Please copy exactly the lines from the first in the records through the line that contains "This function checks", but not the pictures.

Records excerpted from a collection
═══
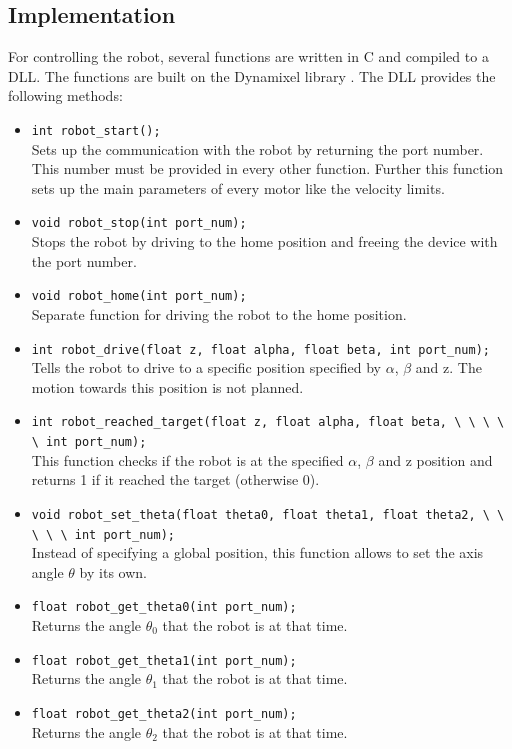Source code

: \documentclass[./\jobname.tex]{subfiles}
\begin{document}
\subsection{Implementation}
For controlling the robot, several functions are written in C and compiled to a DLL. The functions are built on the Dynamixel library \cite{Robotis2019}. The DLL provides the following methods: 
\begin{itemize}
	\item \colorbox{light-gray}{\lstinline[basicstyle=\ttfamily\color{black}]|int robot_start();|} \\
	Sets up the communication with the robot by returning the port number. This number must be provided in every other function. Further this function sets up the main parameters of every motor like the velocity limits.
	\item \colorbox{light-gray}{\lstinline[basicstyle=\ttfamily\color{black}]|void robot_stop(int port_num);|} \\ 
	Stops the robot by driving to the home position and freeing the device with the port number. 
	\item \colorbox{light-gray}{\lstinline[basicstyle=\ttfamily\color{black}]|void robot_home(int port_num);|} \\
	Separate function for driving the robot to the home position. 
	\item \colorbox{light-gray}{\lstinline[basicstyle=\ttfamily\color{black}]|int robot_drive(float z, float alpha, float beta, int port_num);|} \\
	Tells the robot to drive to a specific position specified by $\alpha$, $\beta$ and z. The motion towards this position is not planned. 
	\item \colorbox{light-gray}{\lstinline[basicstyle=\ttfamily\color{black}]|int robot_reached_target(float z, float alpha, float beta, \ \ \ \ \ int port_num);|} \\
	This function checks if the robot is at the specified $\alpha$, $\beta$ and z position and returns 1 if it reached the target (otherwise 0).
	\item \colorbox{light-gray}{\lstinline[basicstyle=\ttfamily\color{black}]|void robot_set_theta(float theta0, float theta1, float theta2, \ \ \ \ \ int port_num);|} \\
	Instead of specifying a global position, this function allows to set the axis angle $\theta$ by its own. 
	\item \colorbox{light-gray}{\lstinline[basicstyle=\ttfamily\color{black}]|float robot_get_theta0(int port_num);|} \\
	Returns the angle $\theta_0$ that the robot is at that time.
	\item \colorbox{light-gray}{\lstinline[basicstyle=\ttfamily\color{black}]|float robot_get_theta1(int port_num);|} \\
	Returns the angle $\theta_1$ that the robot is at that time.
	\item \colorbox{light-gray}{\lstinline[basicstyle=\ttfamily\color{black}]|float robot_get_theta2(int port_num);|} \\ 
	Returns the angle $\theta_2$ that the robot is at that time.
\end{itemize}
\end{document}
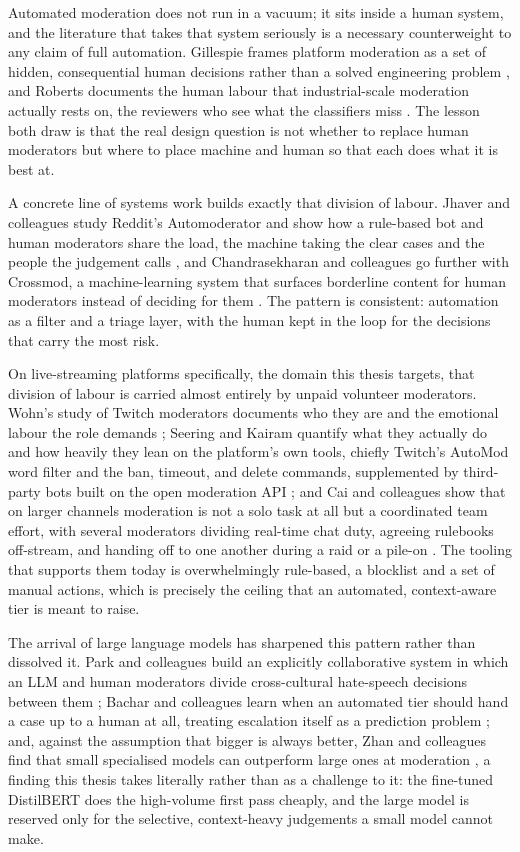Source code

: Automated moderation does not run in a vacuum; it sits inside a human system, and the literature that takes that system seriously is a necessary counterweight to any claim of full automation. Gillespie frames platform moderation as a set of hidden, consequential human decisions rather than a solved engineering problem \citep{gillespie2018custodians}, and Roberts documents the human labour that industrial-scale moderation actually rests on, the reviewers who see what the classifiers miss \citep{roberts2019behindscreen}. The lesson both draw is that the real design question is not whether to replace human moderators but where to place machine and human so that each does what it is best at.

A concrete line of systems work builds exactly that division of labour. Jhaver and colleagues study Reddit's Automoderator and show how a rule-based bot and human moderators share the load, the machine taking the clear cases and the people the judgement calls \citep{jhaver2019automod}, and Chandrasekharan and colleagues go further with Crossmod, a machine-learning system that surfaces borderline content for human moderators instead of deciding for them \citep{chandrasekharan2019crossmod}. The pattern is consistent: automation as a filter and a triage layer, with the human kept in the loop for the decisions that carry the most risk.

On live-streaming platforms specifically, the domain this thesis targets, that division of labour is carried almost entirely by unpaid volunteer moderators. Wohn's study of Twitch moderators documents who they are and the emotional labour the role demands \citep{wohn2019volunteer}; Seering and Kairam quantify what they actually do and how heavily they lean on the platform's own tools, chiefly Twitch's AutoMod word filter and the ban, timeout, and delete commands, supplemented by third-party bots built on the open moderation API \citep{seering2023who}; and Cai and colleagues show that on larger channels moderation is not a solo task at all but a coordinated team effort, with several moderators dividing real-time chat duty, agreeing rulebooks off-stream, and handing off to one another during a raid or a pile-on \citep{cai2022coordination}. The tooling that supports them today is overwhelmingly rule-based, a blocklist and a set of manual actions, which is precisely the ceiling that an automated, context-aware tier is meant to raise.

The arrival of large language models has sharpened this pattern rather than dissolved it. Park and colleagues build an explicitly collaborative system in which an LLM and human moderators divide cross-cultural hate-speech decisions between them \citep{llmc3mod2025}; Bachar and colleagues learn when an automated tier should hand a case up to a human at all, treating escalation itself as a prediction problem \citep{escalate2026}; and, against the assumption that bigger is always better, Zhan and colleagues find that small specialised models can outperform large ones at moderation \citep{slmmod2024}, a finding this thesis takes literally rather than as a challenge to it: the fine-tuned DistilBERT does the high-volume first pass cheaply, and the large model is reserved only for the selective, context-heavy judgements a small model cannot make.

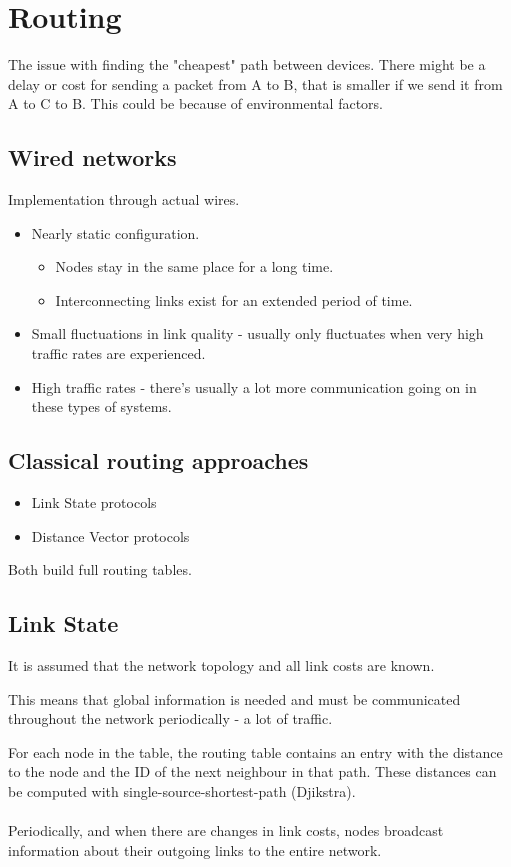 	\section{Routing}
	The issue with finding the "cheapest" path between devices. There might be a delay or cost for sending a packet from A to B, that is smaller if we send it from A to C to B. This could be because of environmental factors. 
	
	\subsection{Wired networks}
	Implementation through actual wires.
	\begin{itemize}
		\item Nearly static configuration.
		\begin{itemize}
			\item Nodes stay in the same place for a long time.
			\item Interconnecting links exist for an extended period of time.
		\end{itemize}
		\item Small fluctuations in link quality - usually only fluctuates when very high traffic rates are experienced.
		\item High traffic rates - there's usually a lot more communication going on in these types of systems.
	\end{itemize}
	
	\subsection{Classical routing approaches}
	\begin{itemize}
		\item Link State protocols
		\item Distance Vector protocols
	\end{itemize}
	Both build full routing tables.
	
	\subsection{Link State}
	It is assumed that the network topology and all link costs are known.
	
	This means that global information is needed and must be communicated throughout the network periodically - a lot of traffic.
	
	For each node in the table, the routing table contains an entry with the distance to the node and the ID of the next neighbour in that path. These distances can be computed with single-source-shortest-path (Djikstra).
	\\
	\\
	Periodically, and when there are changes in link costs, nodes broadcast information about their outgoing links to the entire network.
	
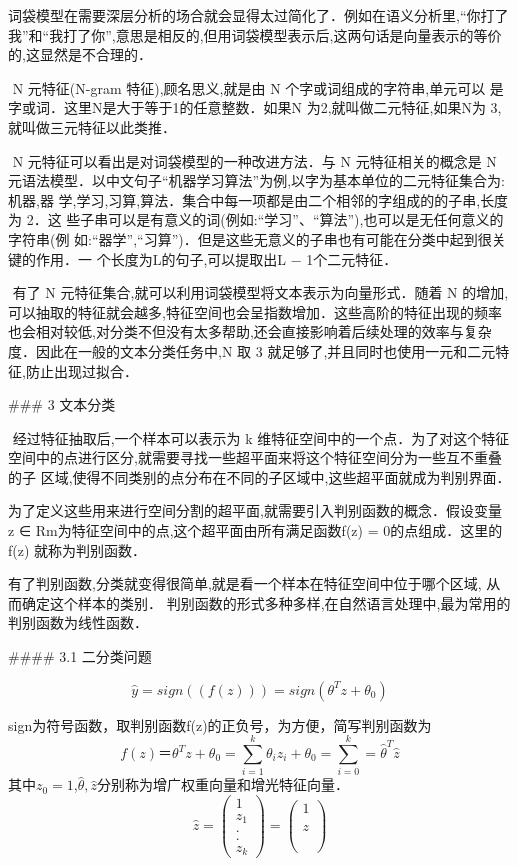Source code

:​	词袋模型在需要深层分析的场合就会显得太过简化了．例如在语义分析里,“你打了 我”和“我打了你”,意思是相反的,但用词袋模型表示后,这两句话是向量表示的等价 的,这显然是不合理的．

​	N 元特征(N-gram 特征),顾名思义,就是由 N 个字或词组成的字符串,单元可以 是字或词．这里N是大于等于1的任意整数．如果N 为2,就叫做二元特征,如果N为 3,就叫做三元特征以此类推．

​	N 元特征可以看出是对词袋模型的一种改进方法．与 N 元特征相关的概念是 N 元语法模型．以中文句子“机器学习算法”为例,以字为基本单位的二元特征集合为:{机器,器 学,学习,习算,算法}．集合中每一项都是由二个相邻的字组成的的子串,长度为 2．这 些子串可以是有意义的词(例如:“学习”、“算法”),也可以是无任何意义的字符串(例 如:“器学”,“习算”)．但是这些无意义的子串也有可能在分类中起到很关键的作用．一 个长度为L的句子,可以提取出L − 1个二元特征．

​	有了 N 元特征集合,就可以利用词袋模型将文本表示为向量形式．随着 N 的增加, 可以抽取的特征就会越多,特征空间也会呈指数增加．这些高阶的特征出现的频率也会相对较低,对分类不但没有太多帮助,还会直接影响着后续处理的效率与复杂度．因此在一般的文本分类任务中,N 取 3 就足够了,并且同时也使用一元和二元特征,防止出现过拟合．

### 3 文本分类

​	经过特征抽取后,一个样本可以表示为 k 维特征空间中的一个点．为了对这个特征 空间中的点进行区分,就需要寻找一些超平面来将这个特征空间分为一些互不重叠的子 区域,使得不同类别的点分布在不同的子区域中,这些超平面就成为判别界面．

​	为了定义这些用来进行空间分割的超平面,就需要引入判别函数的概念．假设变量 z ∈ Rm为特征空间中的点,这个超平面由所有满足函数f(z) = 0的点组成．这里的f(z) 就称为判别函数．

​	有了判别函数,分类就变得很简单,就是看一个样本在特征空间中位于哪个区域, 从而确定这个样本的类别．  判别函数的形式多种多样,在自然语言处理中,最为常用的判别函数为线性函数．

#### 3.1 二分类问题

$$
\hat y =sign((f(z))) = sign(\theta^Tz+\theta_0)
$$

sign为符号函数，取判别函数f(z)的正负号，为方便，简写判别函数为
$$
f(z) ＝ \theta^Tz+\theta_0 = \sum_{i=1}^{k}\theta_iz_i + \theta_0 = \sum_{i=0}^{k} = \hat \theta^T \hat z
$$
其中$z_0=1$,$\hat\theta,\hat z$分别称为增广权重向量和增光特征向量．
$$
\hat z = \left( 
		\begin{array} {ccc} 1 \\  z_1\\ .\\ .\\  z_k
		\end{array}
        	\right) =  \left( 
        	\begin{array}{ccc}
		1 \\ \\ z \\ \\  \\  
		\end{array}
        	\right)
$$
═══
# Exercise output
Source code

: \documentclass[./\jobname.tex]{subfiles}
\begin{document}
\subsection{Implementation}
For controlling the robot, several functions are written in C and compiled to a DLL. The functions are built on the Dynamixel library \cite{Robotis2019}. The DLL provides the following methods: 
\begin{itemize}
	\item \colorbox{light-gray}{\lstinline[basicstyle=\ttfamily\color{black}]|int robot_start();|} \\
	Sets up the communication with the robot by returning the port number. This number must be provided in every other function. Further this function sets up the main parameters of every motor like the velocity limits.
	\item \colorbox{light-gray}{\lstinline[basicstyle=\ttfamily\color{black}]|void robot_stop(int port_num);|} \\ 
	Stops the robot by driving to the home position and freeing the device with the port number. 
	\item \colorbox{light-gray}{\lstinline[basicstyle=\ttfamily\color{black}]|void robot_home(int port_num);|} \\
	Separate function for driving the robot to the home position. 
	\item \colorbox{light-gray}{\lstinline[basicstyle=\ttfamily\color{black}]|int robot_drive(float z, float alpha, float beta, int port_num);|} \\
	Tells the robot to drive to a specific position specified by $\alpha$, $\beta$ and z. The motion towards this position is not planned. 
	\item \colorbox{light-gray}{\lstinline[basicstyle=\ttfamily\color{black}]|int robot_reached_target(float z, float alpha, float beta, \ \ \ \ \ int port_num);|} \\
	This function checks if the robot is at the specified $\alpha$, $\beta$ and z position and returns 1 if it reached the target (otherwise 0).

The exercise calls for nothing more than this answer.